One of CloudMonix's core premises is to allow users script automatic responses to known issues in their environments or run scripts on a schedule. CloudMonix uses expression evaluation engine to allow its users to specify how problems are detected and using Actions interface, how they should be resolved based on those conditions or based on a schedule. Common usage patterns are: reboot a server when it is running low on RAM, restart a failed service or task, recycle IIS app pools of a website that is misbehaving, reboot a server or run a SQL index update on a daily basis. This list goes on and on. It is often that IT professionals are already aware of common problems and their solutions within their environments. CloudMonix allows detection of such problems using Metrics and Expressions and /automatic/ resolution of these problems using Actions. Learn more about Metrics here and about Expressions here. Automated actions that need to run on a schedule need to be associated with Schedules. Learn more about defining Schedules here:
Action is executed against a monitored resource in the environment when Action's expression turns TRUE for a sustained amount of time. CloudMonix has intimate knowledge of the resources it is tracking and understands what actions are allowed to be setup, based on the resource type. List of supported actions by resource is specified on resource-specific topics here.
Actions are defined on the Actions tab of a particular resource. During initial setup, it is likely that a default configuration template was used, and thus there maybe some disabled actions already predefined.
When creating new actions or changing existing ones, configuration settings need to be provided for CloudMonix to effectively evaluate and execute actions.
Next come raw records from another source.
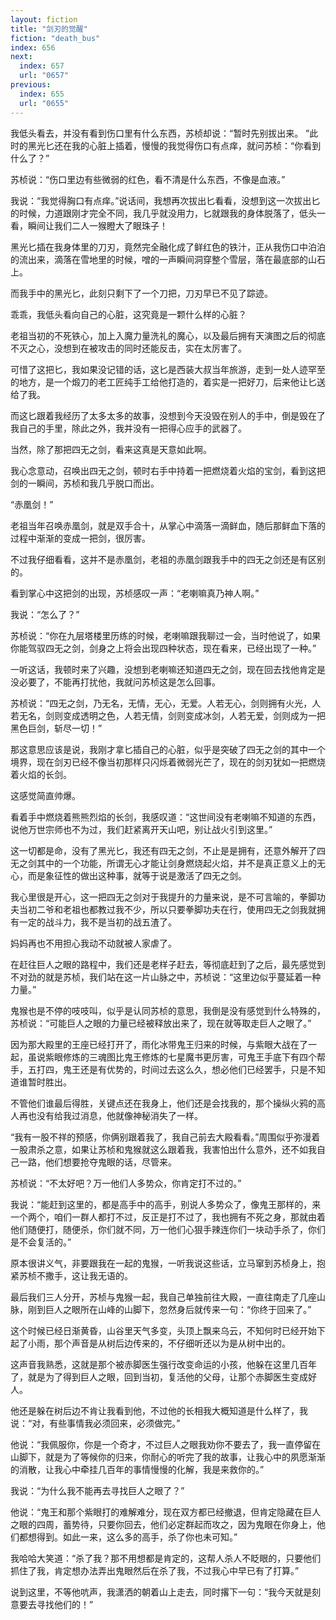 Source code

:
 ```yaml
---
layout: fiction
title: "剑刃的觉醒"
fiction: "death_bus"
index: 656
next:
  index: 657
  url: "0657"
previous:
  index: 655
  url: "0655"
---
```

我低头看去，并没有看到伤口里有什么东西，苏桢却说：“暂时先别拔出来。  ”此时的黑光匕还在我的心脏上插着，慢慢的我觉得伤口有点痒，就问苏桢：“你看到什么了？”

苏桢说：“伤口里边有些微弱的红色，看不清是什么东西，不像是血液。”

我说：“我觉得胸口有点痒。”说话间，我想再次拔出匕看看，没想到这一次拔出匕的时候，力道跟刚才完全不同，我几乎就没用力，匕就跟我的身体脱落了，低头一看，瞬间让我们二人一猴瞪大了眼珠子！

黑光匕插在我身体里的刀刃，竟然完全融化成了鲜红色的铁汁，正从我伤口中泊泊的流出来，滴落在雪地里的时候，噌的一声瞬间洞穿整个雪层，落在最底部的山石上。

而我手中的黑光匕，此刻只剩下了一个刀把，刀刃早已不见了踪迹。

乖乖，我低头看向自己的心脏，这究竟是一颗什么样的心脏？

老祖当初的不死铁心，加上入魔力量洗礼的魔心，以及最后拥有天演图之后的彻底不灭之心，没想到在被攻击的同时还能反击，实在太厉害了。

可惜了这把匕，我如果没记错的话，这匕是西装大叔当年旅游，走到一处人迹罕至的地方，是一个煅刀的老工匠纯手工给他打造的，着实是一把好刀，后来他让匕送给了我。

而这匕跟着我经历了太多太多的故事，没想到今天没毁在别人的手中，倒是毁在了我自己的手里，除此之外，我并没有一把得心应手的武器了。

当然，除了那把四无之剑，看来这真是天意如此啊。

我心念意动，召唤出四无之剑，顿时右手中持着一把燃烧着火焰的宝剑，看到这把剑的一瞬间，苏桢和我几乎脱口而出。

“赤凰剑！”

老祖当年召唤赤凰剑，就是双手合十，从掌心中滴落一滴鲜血，随后那鲜血下落的过程中渐渐的变成一把剑，很厉害。

不过我仔细看看，这并不是赤凰剑，老祖的赤凰剑跟我手中的四无之剑还是有区别的。

看到掌心中这把剑的出现，苏桢感叹一声：“老喇嘛真乃神人啊。”

我说：“怎么了？”

苏桢说：“你在九层塔楼里历练的时候，老喇嘛跟我聊过一会，当时他说了，如果你能驾驭四无之剑，剑身之上将会出现四种状态，现在看来，已经出现了一种。”

一听这话，我顿时来了兴趣，没想到老喇嘛还知道四无之剑，现在回去找他肯定是没必要了，不能再打扰他，我就问苏桢这是怎么回事。

苏桢说：“四无之剑，乃无名，无情，无心，无爱。人若无心，剑则拥有火光，人若无名，剑则变成透明之色，人若无情，剑则变成冰剑，人若无爱，剑则成为一把黑色巨剑，斩尽一切！”

那这意思应该是说，我刚才拿匕插自己的心脏，似乎是突破了四无之剑的其中一个境界，现在剑刃已经不像当初那样只闪烁着微弱光芒了，现在的剑刃犹如一把燃烧着火焰的长剑。

这感觉简直帅爆。

看着手中燃烧着熊熊烈焰的长剑，我感叹道：“这世间没有老喇嘛不知道的东西，说他万世宗师也不为过，我们赶紧离开天山吧，别让战火引到这里。”

这一切都是命，没有了黑光匕，我还有四无之剑，不止是是拥有，还意外解开了四无之剑其中的一个功能，所谓无心才能让剑身燃烧起火焰，并不是真正意义上的无心，而是象征性的做出这种事，就等于说是激活了四无之剑。

我心里很是开心，这一把四无之剑对于我提升的力量来说，是不可言喻的，拳脚功夫当初二爷和老祖也都教过我不少，所以只要拳脚功夫在行，使用四无之剑我就拥有一定的战斗力，我不是当初的战五渣了。

妈妈再也不用担心我动不动就被人家虐了。

在赶往巨人之眼的路程中，我们还是老样子赶去，等彻底赶到了之后，最先感觉到不对劲的就是苏桢，我们站在这一片山脉之中，苏桢说：“这里边似乎蔓延着一种力量。”

鬼猴也是不停的吱吱叫，似乎是认同苏桢的意思，我倒是没有感觉到什么特殊的，苏桢说：“可能巨人之眼的力量已经被释放出来了，现在就等取走巨人之眼了。”

因为那大殿里的王座已经打开了，雨化冰带鬼王归来的时候，与紫眼大战在了一起，虽说紫眼修炼的三魂图比鬼王修炼的七星魔书更厉害，可鬼王手底下有四个帮手，五打四，鬼王还是有优势的，时间过去这么久，想必他们已经罢手，只是不知道谁暂时胜出。

不管他们谁最后得胜，关键点还在我身上，他们还是会找我的，那个操纵火鸦的高人再也没有给我过消息，他就像神秘消失了一样。

“我有一股不祥的预感，你俩别跟着我了，我自己前去大殿看看。”周围似乎弥漫着一股肃杀之意，如果让苏桢和鬼猴就这么跟着我，我害怕出什么意外，还不如我自己一路，他们想要抢夺鬼眼的话，尽管来。

苏桢说：“不太好吧？万一他们人多势众，你肯定打不过的。”

我说：“能赶到这里的，都是高手中的高手，别说人多势众了，像鬼王那样的，来一个两个，咱们一群人都打不过，反正是打不过了，我也拥有不死之身，那就由着他们随便打，随便杀，你们就不同，万一他们心狠手辣连你们一块动手杀了，你们是不会复活的。”

原本很讲义气，非要跟我在一起的鬼猴，一听我说这些话，立马窜到苏桢身上，抱紧苏桢不撒手，这让我无语的。

最后我们三人分开，苏桢与鬼猴一起，我自己单独前往大殿，一直往南走了几座山脉，刚到巨人之眼所在山峰的山脚下，忽然身后就传来一句：“你终于回来了。”

这个时候已经日渐黄昏，山谷里天气多变，头顶上飘来乌云，不知何时已经开始下起了小雨，那个声音是从树后边传来的，不仔细听还以为是从树中出的。

这声音我熟悉，这就是那个被赤脚医生强行改变命运的小孩，他躲在这里几百年了，就是为了得到巨人之眼，回到当初，复活他的父母，让那个赤脚医生变成好人。

他还是躲在树后边不肯让我看到他，不过他的长相我大概知道是什么样了，我说：“对，有些事情我必须回来，必须做完。”

他说：“我佩服你，你是一个奇才，不过巨人之眼我劝你不要去了，我一直停留在山脚下，就是为了等候你的归来，你耐心的听完了我的故事，让我心中的夙愿渐渐的消散，让我心中牵挂几百年的事情慢慢的化解，我是来救你的。”

我说：“为什么我不能再去寻找巨人之眼了？”

他说：“鬼王和那个紫眼打的难解难分，现在双方都已经撤退，但肯定隐藏在巨人之眼的四周，蓄势待，只要你回去，他们必定群起而攻之，因为鬼眼在你身上，他们都想得到。如此一来，这么多的高手，杀了你也未可知。”

我哈哈大笑道：“杀了我？那不用想都是肯定的，这帮人杀人不眨眼的，只要他们抓住了我，肯定想办法弄出鬼眼然后在杀了我，不过我心中早已有了打算。”

说到这里，不等他吭声，我潇洒的朝着山上走去，同时撂下一句：“我今天就是刻意要去寻找他们的！” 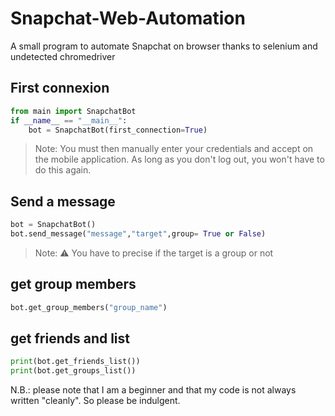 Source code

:# Snapchat-Web-Automation

A small program to automate Snapchat on browser thanks to selenium and undetected chromedriver

## First connexion
```py
from main import SnapchatBot
if __name__ == "__main__":
    bot = SnapchatBot(first_connection=True)
```
> Note: You must then manually enter your credentials and accept on the mobile application. As long as you don't log out, you won't have to do this again.

## Send a message
```py
bot = SnapchatBot()
bot.send_message("message","target",group= True or False)
```
> Note: ⚠ You have to precise if the target is a group or not 

## get group members 
```py
bot.get_group_members("group_name")
```

## get friends  and list
```py
print(bot.get_friends_list())
print(bot.get_groups_list())
```

N.B.: please note that I am a beginner and that my code is not always written "cleanly". So please be indulgent.
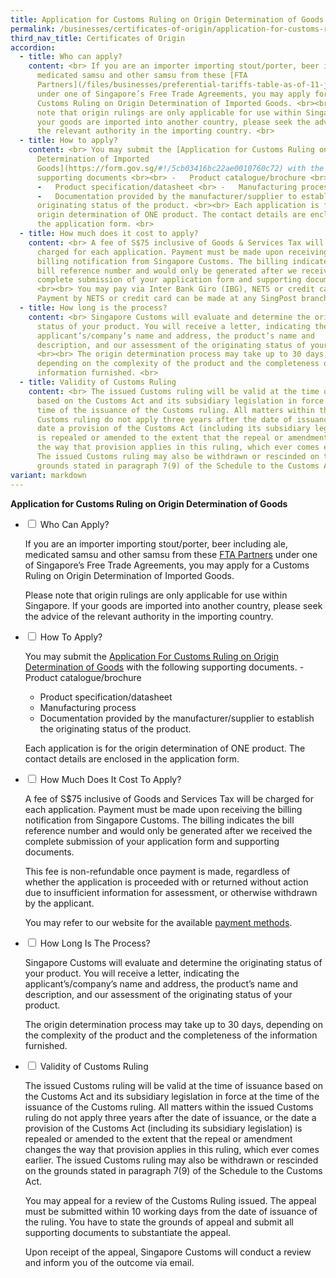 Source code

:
 ```yaml
---
title: Application for Customs Ruling on Origin Determination of Goods
permalink: /businesses/certificates-of-origin/application-for-customs-ruling-on-origin-determination-of-goods/
third_nav_title: Certificates of Origin
accordion:
  - title: Who can apply?
    content: <br> If you are an importer importing stout/porter, beer including ale,
      medicated samsu and other samsu from these [FTA
      Partners](/files/businesses/preferential-tariffs-table-as-of-11-jun-2019.pdf)
      under one of Singapore’s Free Trade Agreements, you may apply for a
      Customs Ruling on Origin Determination of Imported Goods. <br><br> Please
      note that origin rulings are only applicable for use within Singapore. If
      your goods are imported into another country, please seek the advice of
      the relevant authority in the importing country. <br>
  - title: How to apply?
    content: <br> You may submit the [Application for Customs Ruling on Origin
      Determination of Imported
      Goods](https://form.gov.sg/#!/5cb03416bc22ae0010760c72) with the following
      supporting documents <br><br> -   Product catalogue/brochure <br>
      -   Product specification/datasheet <br> -   Manufacturing process <br>
      -   Documentation provided by the manufacturer/supplier to establish the
      originating status of the product. <br><br> Each application is for the
      origin determination of ONE product. The contact details are enclosed in
      the application form. <br>
  - title: How much does it cost to apply?
    content: <br> A fee of S$75 inclusive of Goods & Services Tax will be
      charged for each application. Payment must be made upon receiving the
      billing notification from Singapore Customs. The billing indicates the
      bill reference number and would only be generated after we received the
      complete submission of your application form and supporting documents.
      <br><br> You may pay via Inter Bank Giro (IBG), NETS or credit card.
      Payment by NETS or credit card can be made at any SingPost branch.  <br>
  - title: How long is the process?
    content: <br> Singapore Customs will evaluate and determine the originating
      status of your product. You will receive a letter, indicating the
      applicant’s/company’s name and address, the product’s name and
      description, and our assessment of the originating status of your product.
      <br><br> The origin determination process may take up to 30 days,
      depending on the complexity of the product and the completeness of the
      information furnished. <br>
  - title: Validity of Customs Ruling
    content: <br> The issued Customs ruling will be valid at the time of issuance
      based on the Customs Act and its subsidiary legislation in force at the
      time of the issuance of the Customs ruling. All matters within the issued
      Customs ruling do not apply three years after the date of issuance, or the
      date a provision of the Customs Act (including its subsidiary legislation)
      is repealed or amended to the extent that the repeal or amendment changes
      the way that provision applies in this ruling, which ever comes earlier.
      The issued Customs ruling may also be withdrawn or rescinded on the
      grounds stated in paragraph 7(9) of the Schedule to the Customs Act.
variant: markdown
---
```

**Application for Customs Ruling on Origin Determination of Goods**

<ul class="jekyllcodex_accordion">
  <li>
    <input type="checkbox" id="accordion1">
    <label for="accordion1">Who Can Apply?</label>
    <div>
			<p>If you are an importer importing stout/porter, beer including ale, medicated samsu and other samsu from these <a href="/files/businesses/preferential tariffs table_as of 5 january 2021.pdf" target="new"> FTA Partners</a> under one of Singapore’s Free Trade Agreements, you may apply for a Customs Ruling on Origin Determination of Imported Goods.

Please note that origin rulings are only applicable for use within Singapore. If your goods are imported into another country, please seek the advice of the relevant authority in the importing country.</p>
    </div>
	</li>
	<li>
    <input type="checkbox" id="accordion2">
    <label for="accordion2">How To Apply?</label>
    <div>
			<p>You may submit the <a href="https://form.gov.sg/66f646fc30c4523e3dbf50c0" target="new">Application For Customs Ruling on Origin Determination of Goods</a> with the following supporting documents.
				- Product catalogue/brochure
- Product specification/datasheet
- Manufacturing process
- Documentation provided by the manufacturer/supplier to establish the originating status of the product.

Each application is for the origin determination of ONE product. The contact details are enclosed in the application form.</p> 
    </div>
	</li>
	<li>
    <input type="checkbox" id="accordion3">
    <label for="accordion3">How Much Does It Cost To Apply?</label>
    <div>
			<p> A fee of S$75 inclusive of Goods and Services Tax will be charged for each application. Payment must be made upon receiving the billing notification from Singapore Customs. The billing indicates the bill reference number and would only be generated after we received the complete submission of your application form and supporting documents.

</p><p>This fee is non-refundable once payment is made, regardless of whether the application is proceeded with or returned without action due to insufficient information for assessment, or otherwise withdrawn by the applicant.
</p><p>You may refer to our website for the available <a href="https://www.customs.gov.sg/eservices/payment-to-customs/" target="new">payment methods</a>.</p>
    </div>
	</li>
	<li>
    <input type="checkbox" id="accordion4">
    <label for="accordion4">How Long Is The Process?</label>
    <div>
			<p> Singapore Customs will evaluate and determine the originating status of your product. You will receive a letter, indicating the applicant’s/company’s name and address, the product’s name and description, and our assessment of the originating status of your product.

The origin determination process may take up to 30 days, depending on the complexity of the product and the completeness of the information furnished.</p>
    </div>
	</li>
	<li>
    <input type="checkbox" id="accordion5">
    <label for="accordion5">Validity of Customs Ruling</label>
    <div>
			<p> The issued Customs ruling will be valid at the time of issuance based on the Customs Act and its subsidiary legislation in force at the time of the issuance of the Customs ruling. All matters within the issued Customs ruling do not apply three years after the date of issuance, or the date a provision of the Customs Act (including its subsidiary legislation) is repealed or amended to the extent that the repeal or amendment changes the way that provision applies in this ruling, which ever comes earlier. The issued Customs ruling may also be withdrawn or rescinded on the grounds stated in paragraph 7(9) of the Schedule to the Customs Act.

You may appeal for a review of the Customs Ruling issued. The appeal must be submitted within 10 working days from the date of issuance of the ruling. You have to state the grounds of appeal and submit all supporting documents to substantiate the appeal.

Upon receipt of the appeal, Singapore Customs will conduct a review and inform you of the outcome via email.</p>
    </div>
	</li></ul> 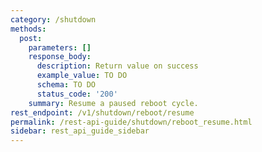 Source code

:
 ```yaml
---
category: /shutdown
methods:
  post:
    parameters: []
    response_body:
      description: Return value on success
      example_value: TO DO
      schema: TO DO
      status_code: '200'
    summary: Resume a paused reboot cycle.
rest_endpoint: /v1/shutdown/reboot/resume
permalink: /rest-api-guide/shutdown/reboot_resume.html
sidebar: rest_api_guide_sidebar
---
```

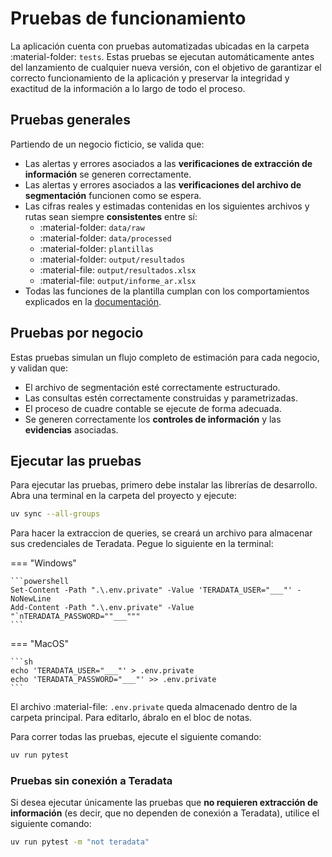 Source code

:<!--markdownlint-disable MD007-->
<!--markdownlint-disable MD046-->

# Pruebas de funcionamiento

La aplicación cuenta con pruebas automatizadas ubicadas en la carpeta :material-folder: `tests`. Estas pruebas se ejecutan automáticamente antes del lanzamiento de cualquier nueva versión, con el objetivo de garantizar el correcto funcionamiento de la aplicación y preservar la integridad y exactitud de la información a lo largo de todo el proceso.

## Pruebas generales

Partiendo de un negocio ficticio, se valida que:

- Las alertas y errores asociados a las **verificaciones de extracción de información** se generen correctamente.
- Las alertas y errores asociados a las **verificaciones del archivo de segmentación** funcionen como se espera.
- Las cifras reales y estimadas contenidas en los siguientes archivos y rutas sean siempre **consistentes** entre sí:
    - :material-folder: `data/raw`
    - :material-folder: `data/processed`
    - :material-folder: `plantillas`
    - :material-folder: `output/resultados`
    - :material-file: `output/resultados.xlsx`
    - :material-file: `output/informe_ar.xlsx`
- Todas las funciones de la plantilla cumplan con los comportamientos explicados en la [documentación](uso/funciones_plantilla.md).

## Pruebas por negocio

Estas pruebas simulan un flujo completo de estimación para cada negocio, y validan que:

- El archivo de segmentación esté correctamente estructurado.
- Las consultas estén correctamente construidas y parametrizadas.
- El proceso de cuadre contable se ejecute de forma adecuada.
- Se generen correctamente los **controles de información** y las **evidencias** asociadas.

## Ejecutar las pruebas

Para ejecutar las pruebas, primero debe instalar las librerías de desarrollo. Abra una terminal en la carpeta del proyecto y ejecute:

```sh
uv sync --all-groups
```

Para hacer la extraccion de queries, se creará un archivo para almacenar sus credenciales de Teradata. Pegue lo siguiente en la terminal:

=== "Windows"

    ```powershell
    Set-Content -Path ".\.env.private" -Value 'TERADATA_USER="___"' -NoNewLine
    Add-Content -Path ".\.env.private" -Value "`nTERADATA_PASSWORD=""___"""
    ```

=== "MacOS"

    ```sh
    echo 'TERADATA_USER="___"' > .env.private
    echo 'TERADATA_PASSWORD="___"' >> .env.private
    ```

El archivo :material-file: `.env.private` queda almacenado dentro de la carpeta principal. Para editarlo, ábralo en el bloc de notas.

Para correr todas las pruebas, ejecute el siguiente comando:

```sh
uv run pytest
```

### Pruebas sin conexión a Teradata

Si desea ejecutar únicamente las pruebas que **no requieren extracción de información** (es decir, que no dependen de conexión a Teradata), utilice el siguiente comando:

```sh
uv run pytest -m "not teradata"
```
|Name||Action's name is important. It is what's used to identify actions when notifying users or integration endpoints|
|Enabled||Actions can be disabled when they are no longer needed but when their configuration details are important to preserve for future|
|Severity||Severity is another key setting that can be very useful. Severities identify importance of an action, serve as visual indicators of actions on the dashboard, and are visually communicated via notifications to users or integration endpoints|
|Evalute by Instance||This setting applies and visible only on resources that are "multi-instance", ie: resources that aggregate under them a number of ubiquitous instances, such as Azure Cloud Roles. When this setting is true, CloudMonix will evaluate metric-based conditions on a per-instance level. When the setting is false, CloudMonix will average metrics across all instances before evaluating them. For some actions, it is important to know when a particular instance within a resource misbehaves, for others it is important to know when all instances across the resources are impacted. It is assumed that for Actions, this checkbox if present, will be ON as most actions for Cloud Services apply to instances.|
|Expression||Expressions are the core component of Actions. They indicate the condition when Action is executed. Expressions are boolean statements with C#-like syntax that need to evaluate to either TRUE or FALSE. More information about expressions can be found here.|
|Sustained Period||Expressed in minutes, sustained period is a period of time that CloudMonix will wait before raising an alert and assuming that alert's condition continues to remain true. Sustained period ensures that alerts do not trigger erroneously for highly chaotic/frequently changing metrics/conditions. By configuring sustained period, CloudMonix will evaluate the expression during every monitored cycle and ensure that it continues to remain true before finally raising the alert|
|Suspended Period||Once an action is executed, it is assumed that time is needed for the effect to take. CloudMonix will try to evaluate condition for action execute every minute and without a way to throttle the execution, action requests will be sent every minute. Suspended Period tells CloudMonix to hold off from trying to execute more actions for amount of time specified after first one was executed.|
|Execute On||Action is meant to be executed on some resource. Typically, when it is the same resource that "owns" the defintion of the action and needs to execute the action on itself, the target of the action is "Self". However, it is also supported to execute actions on other resources in the monitored environment. |
For example, it maybe useful to start a failover Runbook in an Azure Automation resource if some outage condition has occured with Azure Cloud Service; or it maybe useful to post to a REST API when SQL Azure database contains some invalid data, as a means of data correction.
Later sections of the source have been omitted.